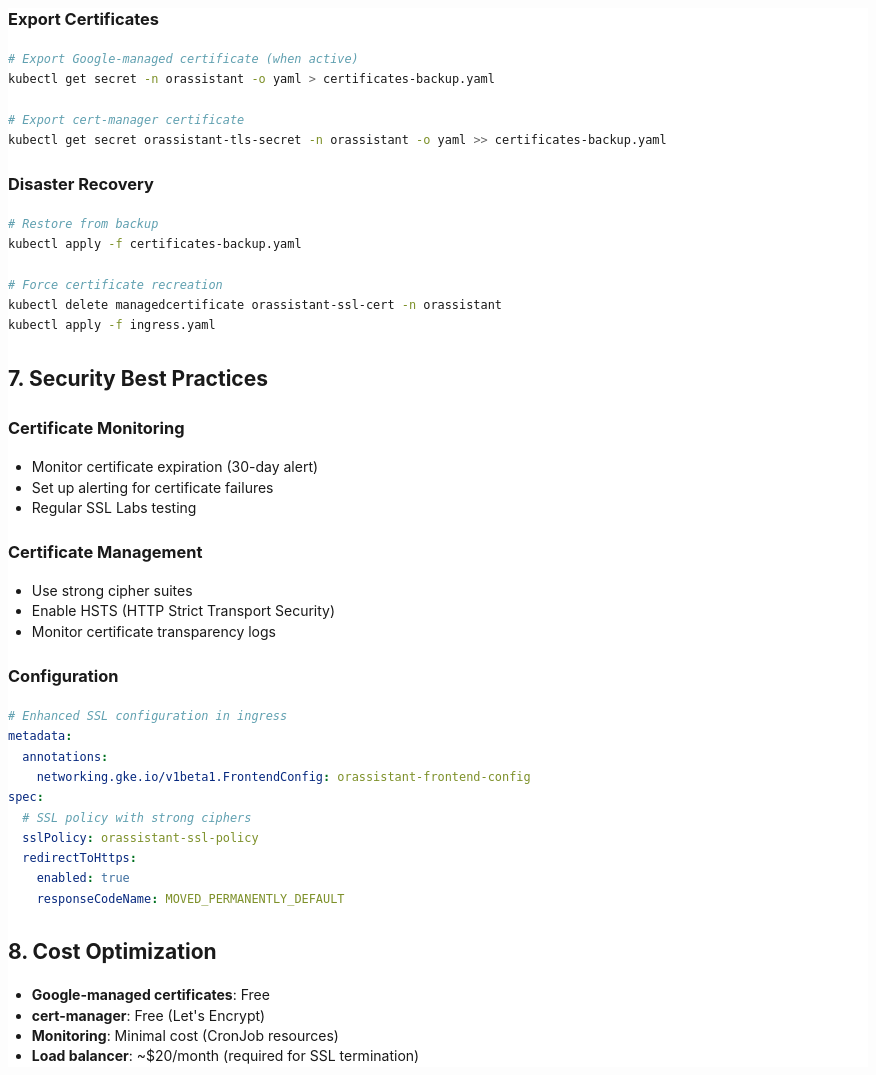 ### Export Certificates
```bash
# Export Google-managed certificate (when active)
kubectl get secret -n orassistant -o yaml > certificates-backup.yaml

# Export cert-manager certificate
kubectl get secret orassistant-tls-secret -n orassistant -o yaml >> certificates-backup.yaml
```

### Disaster Recovery
```bash
# Restore from backup
kubectl apply -f certificates-backup.yaml

# Force certificate recreation
kubectl delete managedcertificate orassistant-ssl-cert -n orassistant
kubectl apply -f ingress.yaml
```

## 7. Security Best Practices

### Certificate Monitoring
- Monitor certificate expiration (30-day alert)
- Set up alerting for certificate failures
- Regular SSL Labs testing

### Certificate Management
- Use strong cipher suites
- Enable HSTS (HTTP Strict Transport Security)
- Monitor certificate transparency logs

### Configuration
```yaml
# Enhanced SSL configuration in ingress
metadata:
  annotations:
    networking.gke.io/v1beta1.FrontendConfig: orassistant-frontend-config
spec:
  # SSL policy with strong ciphers
  sslPolicy: orassistant-ssl-policy
  redirectToHttps:
    enabled: true
    responseCodeName: MOVED_PERMANENTLY_DEFAULT
```

## 8. Cost Optimization

- **Google-managed certificates**: Free
- **cert-manager**: Free (Let's Encrypt)
- **Monitoring**: Minimal cost (CronJob resources)
- **Load balancer**: ~$20/month (required for SSL termination)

--------------------------------------------------

*Your assignment*: Using the data above, say how many lines include the word "ingress". Write only that number.

*Response to the task*: 2